Open prigoyal opened 6 years ago
This is related to support for explicit loops in the frontend. Supporting variable sizes (i.e. symbolic shapes in TVM) in general is probably a substantial change, but allowing explicit loops, declared in the frontend code, over a single variable-sized dimension is very similar to the existing support for variable batch sizes but would cover many NLP use cases (like RNNs/QRNNs).
Technically, this is simpler than it looks. Most of the compilation flow should support this transparently (Halide and polyhedral passes). For example, polyhedral scheduling is meant to operate on symbolic parameters and we have an option to substitute them with inferred numerical values before or _after the scheduling itself. We even have tests that emit parametric code.
However, this will degrade performance. Simply put, the more information we have about the operation, the deeper we can analyze it, the better it can be optimized. So I'd argue for as specialized code as possible.
The main problem with RNNs now would be their outer sequentiality. But this is mostly orthogonal to variable sizes.
An RNN kernel would look something like this:
def elman_rnn(float(T,B,Ci) input, float(B,Co) h0, float(Ci,Co) i2h, float(Co,Co) h2h) -> (hidden) {
for t in T {
if t == 0 {hidden(t,b,co) +=! h2h(ci,co) * h0(b,ci)}
else {hidden(t,b,co) +=! h2h(ci,co) * hidden(t-1,b,ci)}
hidden(t,b,co) += i2h(ci,co) * input(t,b,ci)
}
}
which does indeed seem pretty annoying to support, far beyond the variable T. I was also wrong and TC doesn't appear to currently support optimizing for a variable batch size.
A QRNN kernel would also have these issues, just without the reduction inside the loop.
Indeed, the "imperative syntax" proposed earlier in TC context is not yet implemented in the language. It is annoying to support efficient code generation. The "imperative loop" is outer sequential and the current compilation pass would just map the computation to a single block given that syntax is supported by the frontend. We would need to emit global synchronizations even for a naïve mapping to more than one block, and we currently cannot. But this seems orthogonal to variable batch sizes.
Turning on parametric batch sizes is a small change. In general, TC looks at the actual sizes of the supplied tensors and infers numerical values of all symbolic parameters. These values are substituted in some optimization passes. Disabling this substitution looks trivial. However, disabling it for a specific parameter requires the user to somehow tell us for which one.
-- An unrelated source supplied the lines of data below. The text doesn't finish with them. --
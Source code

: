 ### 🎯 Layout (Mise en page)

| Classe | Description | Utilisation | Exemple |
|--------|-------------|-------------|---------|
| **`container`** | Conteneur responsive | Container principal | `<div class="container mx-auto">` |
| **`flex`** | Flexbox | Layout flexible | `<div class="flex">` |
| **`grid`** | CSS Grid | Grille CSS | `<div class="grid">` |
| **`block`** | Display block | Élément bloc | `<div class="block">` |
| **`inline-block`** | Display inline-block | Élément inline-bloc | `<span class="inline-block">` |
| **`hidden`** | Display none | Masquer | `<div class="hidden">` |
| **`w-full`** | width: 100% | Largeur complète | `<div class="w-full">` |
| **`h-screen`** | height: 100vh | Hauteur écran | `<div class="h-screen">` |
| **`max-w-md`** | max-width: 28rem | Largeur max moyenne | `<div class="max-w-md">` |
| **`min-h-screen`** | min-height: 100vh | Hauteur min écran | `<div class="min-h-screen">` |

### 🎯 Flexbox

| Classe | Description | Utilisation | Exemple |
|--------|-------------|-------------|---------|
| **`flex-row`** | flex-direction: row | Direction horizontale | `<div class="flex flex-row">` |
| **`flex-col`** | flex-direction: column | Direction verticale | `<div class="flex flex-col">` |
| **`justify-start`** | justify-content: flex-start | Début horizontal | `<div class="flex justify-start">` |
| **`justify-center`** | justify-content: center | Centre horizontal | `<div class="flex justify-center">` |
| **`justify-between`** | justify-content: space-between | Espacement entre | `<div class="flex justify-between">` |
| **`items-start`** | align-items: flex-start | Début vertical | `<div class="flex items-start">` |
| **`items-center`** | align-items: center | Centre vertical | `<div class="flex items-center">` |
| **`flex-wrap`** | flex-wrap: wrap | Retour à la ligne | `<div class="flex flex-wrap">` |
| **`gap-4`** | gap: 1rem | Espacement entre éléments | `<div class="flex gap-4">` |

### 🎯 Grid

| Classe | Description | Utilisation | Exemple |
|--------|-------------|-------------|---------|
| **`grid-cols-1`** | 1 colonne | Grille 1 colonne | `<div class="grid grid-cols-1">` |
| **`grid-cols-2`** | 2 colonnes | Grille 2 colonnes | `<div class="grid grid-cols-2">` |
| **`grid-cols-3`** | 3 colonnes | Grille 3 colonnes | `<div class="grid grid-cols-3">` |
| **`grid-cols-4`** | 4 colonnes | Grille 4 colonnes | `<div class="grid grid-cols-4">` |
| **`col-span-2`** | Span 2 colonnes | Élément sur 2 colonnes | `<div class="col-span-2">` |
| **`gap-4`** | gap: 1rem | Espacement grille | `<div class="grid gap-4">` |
Let me first share some context about parametric sizes and then a short-term "solution" that should work in practice.
Solving the general problem is complicated as it requires inferring proper parameter regions and devising proper strategies for each region; this is a longer term goal to make it push button and just work. Additionally emitting symbolic code involves inefficiencies (control-flow that just disappears with JIT'ing or missing information about parameter ranges that messes up internal heuristics).
The current approach works because it is pragmatic and goes for the lowest hanging fruit, however it suffers from needing to autotune for various sizes if one isn't careful. Compilation given fixed options however is not a big deal. It happens already under the hood all the time when you emit SASS from PTX (the first time you run a kernel, then it gets cached to disk).
One simple way to circumvent the autotuning pain on the user side is to just reuse the options found by an autotuning run when you change sizes. This would give the same type of behavior that one would get from a parametric codegen: a. with parametric codegen, the options don't change, the code is compiled, cached and autotuned only once; b. with options reuse, the options don't change, the code is autotuned only once but the code is compiled and cached for each new size; this should significantly improve the user experience though
So for a short-term improvement in the workflow I would recommend:
compile
2b. alternatively use the options in 1 as a starting point for calling a small autotune
run with few generations/candidates to do some quick minimal explorationHiding the above from the user amounts to solving the general problem but I think the faster workflow outlined in 1-4 is very easy to setup and should improve things significantly. @jekbradbury 's example about RNNs is different and we have similar things in the work but only at a conceptual stage atm.
@Roadwalker does the above sound like a reasonable solution?
@jekbradbury @seongwook-ham see if #225 starts addressing your needs. The code is still JIT'ed and will take a few seconds for various parameter sizes but autotuning results can be easily reused.
If you have real world parametric needs where you see many different versions for 1 parameter (i.e. > 100) then we probably can give you 1-3 parameters in a relatively short term but it would be great to work on a concrete example.
RNN loops are still outside of the scope at this point though.
is there a way for us to support variable tensor sizes? right now, if the tensor size changes, we have to recompile and cache. But often in computer vision, NLP, people have models where tensor size for a layer changes at every step of training
for example:
should user be writing this for all input sizes? compiling and caching every time.
This is a big use case for computer vision and NLP models and having to compile at every step is going to slow down things quite a bit.